Supplied data: Begin
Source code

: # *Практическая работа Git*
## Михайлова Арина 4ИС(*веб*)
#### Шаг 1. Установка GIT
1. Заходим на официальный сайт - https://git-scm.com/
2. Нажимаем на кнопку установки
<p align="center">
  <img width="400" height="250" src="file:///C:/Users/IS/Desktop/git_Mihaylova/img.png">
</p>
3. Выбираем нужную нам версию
Supplied data: End
Supplied data: Begin
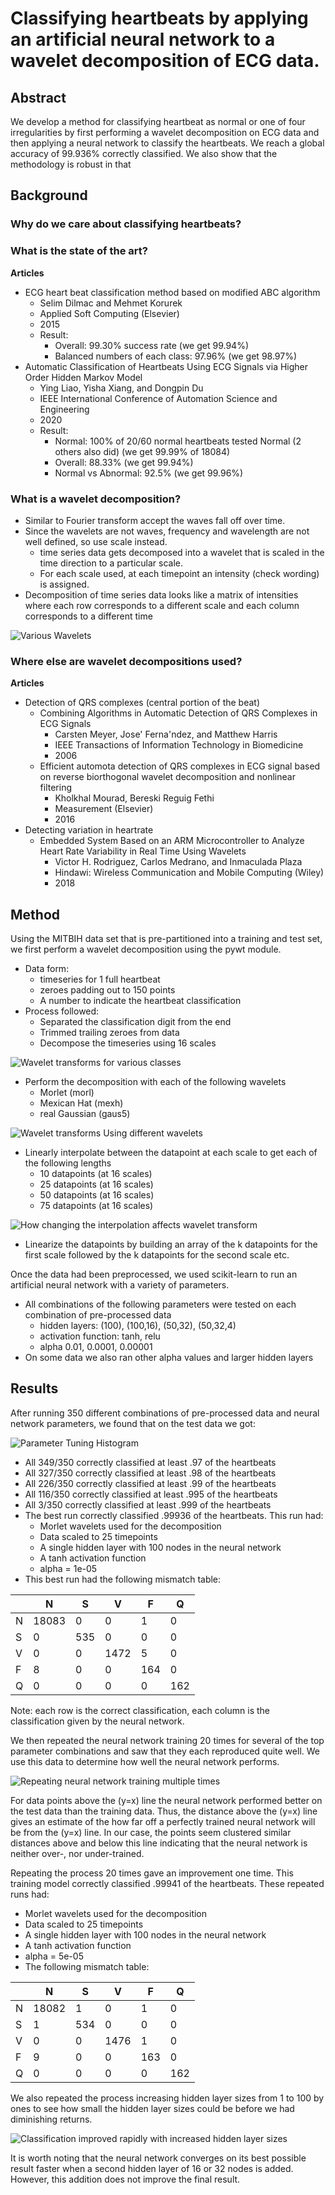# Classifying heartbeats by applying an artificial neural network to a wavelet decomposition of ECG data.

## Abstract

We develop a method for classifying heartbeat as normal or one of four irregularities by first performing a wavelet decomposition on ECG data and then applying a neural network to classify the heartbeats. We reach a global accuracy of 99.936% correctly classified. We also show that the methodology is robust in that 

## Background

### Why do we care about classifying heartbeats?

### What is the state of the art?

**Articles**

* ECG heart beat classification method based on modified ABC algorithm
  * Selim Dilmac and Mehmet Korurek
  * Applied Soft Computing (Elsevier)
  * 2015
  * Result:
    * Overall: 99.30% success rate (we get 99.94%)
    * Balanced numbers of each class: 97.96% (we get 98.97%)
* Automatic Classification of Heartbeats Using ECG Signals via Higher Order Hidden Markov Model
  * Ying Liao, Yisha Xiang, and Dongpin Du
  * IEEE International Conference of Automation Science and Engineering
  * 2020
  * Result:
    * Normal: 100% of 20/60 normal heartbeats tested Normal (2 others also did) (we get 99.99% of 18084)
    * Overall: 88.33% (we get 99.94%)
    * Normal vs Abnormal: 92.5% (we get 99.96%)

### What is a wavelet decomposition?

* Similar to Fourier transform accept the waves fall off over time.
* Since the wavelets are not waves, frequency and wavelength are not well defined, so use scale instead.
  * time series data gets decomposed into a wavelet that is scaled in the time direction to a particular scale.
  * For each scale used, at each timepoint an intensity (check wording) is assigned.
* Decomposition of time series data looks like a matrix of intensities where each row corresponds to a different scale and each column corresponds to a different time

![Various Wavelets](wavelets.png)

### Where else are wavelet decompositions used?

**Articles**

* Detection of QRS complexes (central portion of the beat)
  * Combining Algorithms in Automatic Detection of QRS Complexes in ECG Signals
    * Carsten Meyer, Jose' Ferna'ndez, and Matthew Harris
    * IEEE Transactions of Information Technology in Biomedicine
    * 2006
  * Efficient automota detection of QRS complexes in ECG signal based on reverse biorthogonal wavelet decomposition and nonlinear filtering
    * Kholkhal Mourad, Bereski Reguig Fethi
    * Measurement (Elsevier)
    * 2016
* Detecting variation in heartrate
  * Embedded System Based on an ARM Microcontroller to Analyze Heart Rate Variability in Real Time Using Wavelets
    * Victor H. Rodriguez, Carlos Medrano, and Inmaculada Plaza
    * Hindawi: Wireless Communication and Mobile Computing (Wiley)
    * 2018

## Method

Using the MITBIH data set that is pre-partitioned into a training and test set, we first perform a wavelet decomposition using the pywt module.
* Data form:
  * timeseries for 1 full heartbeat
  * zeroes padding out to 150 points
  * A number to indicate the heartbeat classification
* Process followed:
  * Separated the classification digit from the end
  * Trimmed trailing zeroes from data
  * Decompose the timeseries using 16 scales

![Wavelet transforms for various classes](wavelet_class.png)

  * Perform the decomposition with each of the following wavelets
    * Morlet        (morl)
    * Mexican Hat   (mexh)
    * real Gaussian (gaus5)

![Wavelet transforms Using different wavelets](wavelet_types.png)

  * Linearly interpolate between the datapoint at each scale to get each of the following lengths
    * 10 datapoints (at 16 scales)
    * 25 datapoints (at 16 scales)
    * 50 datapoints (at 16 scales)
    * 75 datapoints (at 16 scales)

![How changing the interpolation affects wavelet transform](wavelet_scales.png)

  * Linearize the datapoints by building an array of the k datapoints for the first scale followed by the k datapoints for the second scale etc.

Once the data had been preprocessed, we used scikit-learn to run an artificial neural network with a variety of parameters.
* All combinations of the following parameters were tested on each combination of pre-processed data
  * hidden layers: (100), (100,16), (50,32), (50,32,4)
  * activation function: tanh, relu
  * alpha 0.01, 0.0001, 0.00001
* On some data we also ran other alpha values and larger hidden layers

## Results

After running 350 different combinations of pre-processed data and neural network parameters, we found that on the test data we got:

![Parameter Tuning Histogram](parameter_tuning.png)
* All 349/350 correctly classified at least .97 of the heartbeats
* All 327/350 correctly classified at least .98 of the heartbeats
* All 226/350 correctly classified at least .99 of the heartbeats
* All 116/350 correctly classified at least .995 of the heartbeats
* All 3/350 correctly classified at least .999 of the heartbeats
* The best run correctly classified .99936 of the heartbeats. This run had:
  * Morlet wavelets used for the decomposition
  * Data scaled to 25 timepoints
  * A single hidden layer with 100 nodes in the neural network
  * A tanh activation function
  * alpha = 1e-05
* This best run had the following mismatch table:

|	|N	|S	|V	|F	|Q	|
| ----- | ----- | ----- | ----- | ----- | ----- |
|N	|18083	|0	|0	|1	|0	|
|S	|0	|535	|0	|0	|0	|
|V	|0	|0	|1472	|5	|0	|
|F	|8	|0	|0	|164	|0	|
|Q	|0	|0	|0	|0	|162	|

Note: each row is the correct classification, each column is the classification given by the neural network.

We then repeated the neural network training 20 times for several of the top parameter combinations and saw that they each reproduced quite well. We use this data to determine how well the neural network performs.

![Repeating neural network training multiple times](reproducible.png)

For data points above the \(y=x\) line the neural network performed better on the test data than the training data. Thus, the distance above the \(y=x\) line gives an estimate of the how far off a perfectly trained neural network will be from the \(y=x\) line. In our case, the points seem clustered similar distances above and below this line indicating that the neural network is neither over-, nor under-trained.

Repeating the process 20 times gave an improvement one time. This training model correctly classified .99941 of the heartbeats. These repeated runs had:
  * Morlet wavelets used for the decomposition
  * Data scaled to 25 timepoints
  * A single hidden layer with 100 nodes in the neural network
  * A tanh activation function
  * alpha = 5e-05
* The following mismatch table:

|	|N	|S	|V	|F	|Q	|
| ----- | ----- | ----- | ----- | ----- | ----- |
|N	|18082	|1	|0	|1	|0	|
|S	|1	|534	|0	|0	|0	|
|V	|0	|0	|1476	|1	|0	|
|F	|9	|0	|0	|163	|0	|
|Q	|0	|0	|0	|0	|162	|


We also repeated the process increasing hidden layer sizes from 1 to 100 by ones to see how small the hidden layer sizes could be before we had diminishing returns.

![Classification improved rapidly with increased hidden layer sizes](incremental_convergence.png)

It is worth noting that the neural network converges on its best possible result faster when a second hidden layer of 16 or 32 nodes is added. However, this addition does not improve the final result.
Supplied data: End
_Task instructions_: Retype only the lines above between the line with "# *Практическая работа Git*" and the line with "3. Выбираем нужную нам версию", counting those two lines as well, and keep every character as it is.

_Answer space_:
: # *Практическая работа Git*
## Михайлова Арина 4ИС(*веб*)
#### Шаг 1. Установка GIT
1. Заходим на официальный сайт - https://git-scm.com/
2. Нажимаем на кнопку установки
<p align="center">
  <img width="400" height="250" src="file:///C:/Users/IS/Desktop/git_Mihaylova/img.png">
</p>
3. Выбираем нужную нам версию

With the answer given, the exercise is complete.